How many treatment types are we dealing with here? I'm trying to figure out if it's something you can manage with a parameter or if it needs to be dynamic.
What's your original data source?
Right now we have four (4) treatments with a potential of scaling up to twenty(20) over time. I've looked at using parameters but they are single select and unless there is a way around that, it won't accomplish what I'm looking for.
I'm less concerned with the dynamic aspect of this for the time being. If we can find something that works for 4 treatments, then I can create a procedure to scale up down the line when necessary.
Anyone? Could really use a hand with this.
You're looking for Tableau to generate data (without actually reading something in).
If I had to do this, I would have some excel file that had all the possible Matrix Code combinations in one column.
If your actual data file doesn't have all the matrix code combinations, you'll never get a full filter list of all the Treatment Type combinations for your filter list. That's why I would force it through some extra data source.
If your data can guarantee all matrix codes, you could have a calc that generated all the Treatment Types like this:
case [matrix code]
when "0000" then "null"
when "0001" then "T1"
when "1111" then "T1 + T2 + T3 + T4"
then you use the calc field as your filter.
Thanks for pitching in. I understand exactly what your saying, and in this situation a case statement might be the only way out. Problem is any future scalability will make this calculation exponentially big. So say I go down this route, is there a way I can work out a filter that only has the individual Treatments, where the multiple selections are somehow calculated in the background?
i.e Filter shows only 4 treatments but all possible combinations are calculated in the background based on the selections in the filter?
You could set up a series of individual parameters, one for each treatment, and let the users select (in-or-out) for each treatment.
See the attached workbook for an example of that. It was for a completely different sort of problem, but the principle is the same. Once you've stored what the user wants, you can filter for the proper string location being set to 1.
Here is a link to all the string calc functions:
You can use MID() to see if the appropriate position is set to 1. Filter on that.
LOOKUP question_VT.twbx 374.8 KB
So there would be only one calc in question, with as many lines as there are treatments.
IF [param1]="Y" and MID([matrix], 1,1) = "1" and
[param2]="Y" and MID([matrix], 2,1) = "1" and ...
then 1 else 0 end
Put that on the filter shelf, select for value = 1 and you'll get all records where the matrix value corresponds to the selected parameters.

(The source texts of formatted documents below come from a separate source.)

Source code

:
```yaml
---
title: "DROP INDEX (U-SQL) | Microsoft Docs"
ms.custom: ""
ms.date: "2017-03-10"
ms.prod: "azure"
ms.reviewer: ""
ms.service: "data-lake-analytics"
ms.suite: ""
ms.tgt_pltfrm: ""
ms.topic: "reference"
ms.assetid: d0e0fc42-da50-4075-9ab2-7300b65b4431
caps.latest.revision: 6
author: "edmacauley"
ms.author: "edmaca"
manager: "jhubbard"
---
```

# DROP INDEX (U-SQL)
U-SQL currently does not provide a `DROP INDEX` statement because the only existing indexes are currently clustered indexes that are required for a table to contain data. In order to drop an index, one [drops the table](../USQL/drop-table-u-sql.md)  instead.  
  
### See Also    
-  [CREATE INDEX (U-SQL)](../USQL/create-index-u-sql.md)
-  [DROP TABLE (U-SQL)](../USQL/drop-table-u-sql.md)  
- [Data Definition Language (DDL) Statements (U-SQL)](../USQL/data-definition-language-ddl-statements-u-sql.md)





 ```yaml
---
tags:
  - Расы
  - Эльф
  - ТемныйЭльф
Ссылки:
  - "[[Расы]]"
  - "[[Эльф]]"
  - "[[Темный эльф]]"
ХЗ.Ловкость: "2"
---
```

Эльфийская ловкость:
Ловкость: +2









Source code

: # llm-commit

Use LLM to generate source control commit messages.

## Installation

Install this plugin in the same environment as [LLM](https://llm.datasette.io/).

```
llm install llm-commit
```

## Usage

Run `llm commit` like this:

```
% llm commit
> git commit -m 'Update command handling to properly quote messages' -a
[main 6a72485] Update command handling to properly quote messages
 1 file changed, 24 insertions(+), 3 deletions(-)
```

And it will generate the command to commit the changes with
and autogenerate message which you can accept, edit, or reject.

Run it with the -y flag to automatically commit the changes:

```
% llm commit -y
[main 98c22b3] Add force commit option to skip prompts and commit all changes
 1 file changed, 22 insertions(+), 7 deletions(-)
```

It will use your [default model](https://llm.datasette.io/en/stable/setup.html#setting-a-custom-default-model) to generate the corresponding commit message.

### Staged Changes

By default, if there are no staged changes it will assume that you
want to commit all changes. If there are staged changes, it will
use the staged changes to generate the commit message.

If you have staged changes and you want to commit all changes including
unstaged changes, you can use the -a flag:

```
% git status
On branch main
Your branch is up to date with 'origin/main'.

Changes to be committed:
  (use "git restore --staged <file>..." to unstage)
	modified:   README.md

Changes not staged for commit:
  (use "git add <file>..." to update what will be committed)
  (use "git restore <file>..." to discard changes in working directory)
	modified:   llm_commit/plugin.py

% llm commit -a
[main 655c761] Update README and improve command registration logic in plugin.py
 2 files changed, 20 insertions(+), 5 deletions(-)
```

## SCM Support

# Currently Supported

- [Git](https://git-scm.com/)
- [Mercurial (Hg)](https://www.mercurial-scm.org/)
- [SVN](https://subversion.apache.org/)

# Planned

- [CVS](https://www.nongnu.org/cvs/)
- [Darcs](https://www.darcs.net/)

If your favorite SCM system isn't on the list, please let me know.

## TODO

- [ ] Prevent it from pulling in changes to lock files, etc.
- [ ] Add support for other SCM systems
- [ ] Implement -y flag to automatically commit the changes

If I were you, I would change the direction of the matrix code. Have the first position correspond to treatment 1, etc. That way, as you add new treatments, you won't have to rewrite the filter for treatments 1-4. (Right now, if the last position handles treatment 1, then you'll be using MID([matrix],4,1) to look at it, but when you add a new treatment you'll have to change that to position 5.) If you start at the left side, you can add treatments forever, and the parts of the filter already written will stay as is.
1 of 1 people found this helpful
And just one more followup: On the dashboard in the attached example, the parameters are laid out so that they use a slider for the on-off values, and the slider is so short that it operates with just one click.
The point of the question that generated this example was to get a filter-like behavior that turned on/off values with one click, like a multi-select filter where you select/deselect individual values.
The one feature of a multi-select filter we lose is the capability to select ALL with one click.
Had a chance to check it out this morning. All this works but not the way I'm looking to get it. You're right, in this case I'm asking Tableau to do something without all the pieces being in place. I found a way to make it work but not without restructuring the data table. Thank you for your help Joe, always greatly appreciated.